Morning Feature – Got Hope? (Meta Monday)

The resident faculty left a 2008 “Hope” campaign poster outside the mail room door. The staff knew it was a clue. (More)

First our thanks to last week’s writers:

On Monday, addisnana mused on Old Feet in Midday Matinee and winterbanyan reported on Evolving to Fight Epidemics in Our Earth.

On Tuesday, Winning Progressive shared President Obama Launches Campaign Against Romney in Morning Feature, the Squirrel asked What Is Fair? in Furthermore!, readers collaborated on Tuesday’s Tale: The Sleep Clinic in Midday Matinee, and winterbanyan found a Game Change in Epidemiology in Our Earth.

On Wednesday, Winning Progressive reminded us that To Win, Progressives Must Speak Out in Morning Feature, winterbanyan encouraged us to Forget the Doomsday Preppers in Furthermore!, addisnana struggled with Rusty Tummy Syndrome in Midday Matinee, and winterbanyan reported that Climate Change Stunts Plants in Our Earth.

On Thursday, we began playing TEDscotch with Population, Food, and Energy in Morning Feature, triciawyse brought us Fursdai Furries in Midday Matinee, and winterbanyan celebrated the Cold War Cleanup at Savannah River in Our Earth.

On Friday, we continued playing TEDscotch with Connectedness and Social Media in Morning Feature and triciawyse offered Frieday Critters in Midday Matinee.

On the weekend, we concluded the game of TEDscotch with Mistakes and Humility in Saturday’s Morning Feature, Ms. Crissie was asked He Said What? in Sunday’s Morning Feature, Winning Progressive shared Weekend Reading in Furthermore!, we chuckled at Silly Sunday: Confusion Day Edition in Evening Focus, and winterbanyan brought our weekly Eco News Roundup in Our Earth.

Note: Please share your stories of offline political activism in Things We Did This Week.

Thus we return to the 2008 campaign poster left outside the mail room door as the resident faculty made their way from the wine cellar library where they spent the weekend drinking thinking on our motto of Magis vinum, magis verum (“More wine, more truth”) to the hot tub faculty lounge for their weekly game where the underwear goes flying planning conference. The staff immediately sorted out that clue.

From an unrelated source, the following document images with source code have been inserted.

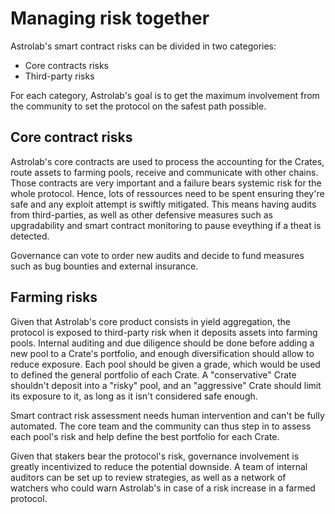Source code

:# Managing risk together

Astrolab's smart contract risks can be divided in two categories:

- Core contracts risks
- Third-party risks

For each category, Astrolab's goal is to get the maximum involvement from the community to set the protocol on the safest path possible.

## Core contract risks

Astrolab's core contracts are used to process the accounting for the Crates, route assets to farming pools, receive and communicate with other chains. Those contracts are very important and a failure bears systemic risk for the whole protocol. Hence, lots of ressources need to be spent ensuring they're safe and any exploit attempt is swiftly mitigated. This means having audits from third-parties, as well as other defensive measures such as upgradability and smart contract monitoring to pause eveything if a theat is detected. 

Governance can vote to order new audits and decide to fund measures such as bug bounties and external insurance.

## Farming risks

Given that Astrolab's core product consists in yield aggregation, the protocol is exposed to third-party risk when it deposits assets into farming pools. Internal auditing and due diligence should be done before adding a new pool to a Crate's portfolio, and enough diversification should allow to reduce exposure. Each pool should be given a grade, which would be used to defined the general portfolio of each Crate. A "conservative" Crate shouldn't deposit into a "risky" pool, and an "aggressive" Crate should limit its exposure to it, as long as it isn't considered safe enough.

Smart contract risk assessment needs human intervention and can't be fully automated. The core team and the community can thus step in to assess each pool's risk and help define the best portfolio for each Crate. 

Given that stakers bear the protocol's risk, governance involvement is greatly incentivized to reduce the potential downside. A team of internal auditors can be set up to review strategies, as well as a network of watchers who could warn Astrolab's in case of a risk increase in a farmed protocol.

The poster was the iconic “Hope” image created by Los Angeles street artist Shepard Fairey, based on a 2006 Associated Press photo by freelance photographer Mannie Garcia. The poster has since spawned countless parodies, and in 2010 Sarah Palin sneeringly asked the audience at a Tea Party event: “How’s that Hopey, Changey stuff workin’ out?” While her tone and wording were derisive, the underlying question will be on many peoples’ minds as the news coverage shifts from the GOP primary to the contest between President Obama and presumptive Republican nominee Mitt Romney.

Do those who voted for the president still have the hope they felt in 2008? Should they? Given the daunting challenges we face, as a nation and as a species, is hope reasonable? What should we say about hope when talking with voters like archetypal Fred in 2012?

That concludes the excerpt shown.